Another role of the tear film is to keep the eye comfortable. Just below the tear film, lies the skin of the eye known as the cornea. It is composed of five layers. Patients often tell me “I don’t feel dry so I don’t need to use tear drops”. What they don’t realize is that in order to “feel” dry, the dryness has to work it’s way down to the third layer of the cornea in order to affect the corneal nerve endings that tell the brain that the eye doesn’t feel good. At that point, the eye has been dry for hours.
To better understand why consistent use of ocular lubricants is important, think of your skin. When your skin initially dries out, you usually don’t feel it, you see it flaking and peeling. At this point, most of us go get a moisturizer to correct the way it looks, but we feel nothing. No pain, no irritation. Why don’t you wait to “feel it”? Obviously, if that was the criteria for reaching for body lotion or moisturizer, most of us would be walking around with cracked, bleeding skin. That’s when we would feel it!
We don’t moisturize the skin of the body in reaction to pain, but to prevent ever feeling the pain of dry skin. It should be the same for the eyes.

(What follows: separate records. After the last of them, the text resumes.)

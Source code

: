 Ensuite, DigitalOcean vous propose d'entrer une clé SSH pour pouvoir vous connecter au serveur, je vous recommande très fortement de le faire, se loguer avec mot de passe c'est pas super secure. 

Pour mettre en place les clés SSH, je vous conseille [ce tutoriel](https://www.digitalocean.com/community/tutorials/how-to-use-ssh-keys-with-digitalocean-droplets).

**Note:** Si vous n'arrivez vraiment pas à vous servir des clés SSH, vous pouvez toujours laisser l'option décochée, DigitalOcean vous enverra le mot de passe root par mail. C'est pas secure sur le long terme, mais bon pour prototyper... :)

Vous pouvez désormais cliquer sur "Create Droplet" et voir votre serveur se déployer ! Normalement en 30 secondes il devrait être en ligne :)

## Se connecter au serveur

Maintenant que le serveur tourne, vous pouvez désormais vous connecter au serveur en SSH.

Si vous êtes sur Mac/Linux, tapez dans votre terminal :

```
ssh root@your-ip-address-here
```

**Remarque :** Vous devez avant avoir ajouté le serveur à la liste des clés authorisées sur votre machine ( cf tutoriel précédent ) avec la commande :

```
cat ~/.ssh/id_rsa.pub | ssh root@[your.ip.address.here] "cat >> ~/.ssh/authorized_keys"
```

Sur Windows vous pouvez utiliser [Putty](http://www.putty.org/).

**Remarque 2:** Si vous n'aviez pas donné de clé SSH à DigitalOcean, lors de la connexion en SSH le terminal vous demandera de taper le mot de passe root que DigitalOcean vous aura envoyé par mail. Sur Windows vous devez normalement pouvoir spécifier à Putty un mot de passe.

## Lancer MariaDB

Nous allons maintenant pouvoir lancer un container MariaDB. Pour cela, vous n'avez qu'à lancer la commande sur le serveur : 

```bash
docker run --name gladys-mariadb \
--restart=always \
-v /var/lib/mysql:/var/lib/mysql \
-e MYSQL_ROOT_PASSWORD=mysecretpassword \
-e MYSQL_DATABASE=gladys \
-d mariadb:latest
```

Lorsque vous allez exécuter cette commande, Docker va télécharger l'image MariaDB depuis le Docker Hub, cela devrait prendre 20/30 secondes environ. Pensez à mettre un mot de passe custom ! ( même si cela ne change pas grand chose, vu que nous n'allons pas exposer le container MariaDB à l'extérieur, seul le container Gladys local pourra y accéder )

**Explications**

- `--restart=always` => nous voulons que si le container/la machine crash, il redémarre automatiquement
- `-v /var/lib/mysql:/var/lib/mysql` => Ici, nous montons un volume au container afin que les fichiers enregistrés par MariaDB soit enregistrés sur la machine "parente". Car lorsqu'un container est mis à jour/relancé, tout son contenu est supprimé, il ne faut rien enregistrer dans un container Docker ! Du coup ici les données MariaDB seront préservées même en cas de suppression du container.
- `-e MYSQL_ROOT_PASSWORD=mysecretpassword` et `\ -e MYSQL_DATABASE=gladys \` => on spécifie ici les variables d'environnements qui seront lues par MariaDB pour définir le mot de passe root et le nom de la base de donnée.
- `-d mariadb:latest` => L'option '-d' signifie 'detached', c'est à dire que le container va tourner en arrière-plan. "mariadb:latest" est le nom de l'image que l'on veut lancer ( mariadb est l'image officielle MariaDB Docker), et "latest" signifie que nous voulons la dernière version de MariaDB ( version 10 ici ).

There are many good lubricating products on the market, but there are several not so good lubricating products out there and it’s important to know which ones to reach for. I never recommend generics as they tend to contain cheaper preservatives that may cause a sensitivity and are generally not as potent as some of the name brands. Blink, Refresh, Retaine and Soothe are great lubricating brands, to name a few.
Each brand contains several different products – tears, gel tears, and ointments. As we dry out with age, we may have to upgrade our lubrication. Think of body lotion, body cream, and body butter. Same thing. Your eye doctor will know best how to determine the lubrication, medication, or treatment that you may need. The important thing to know is that there are many options available.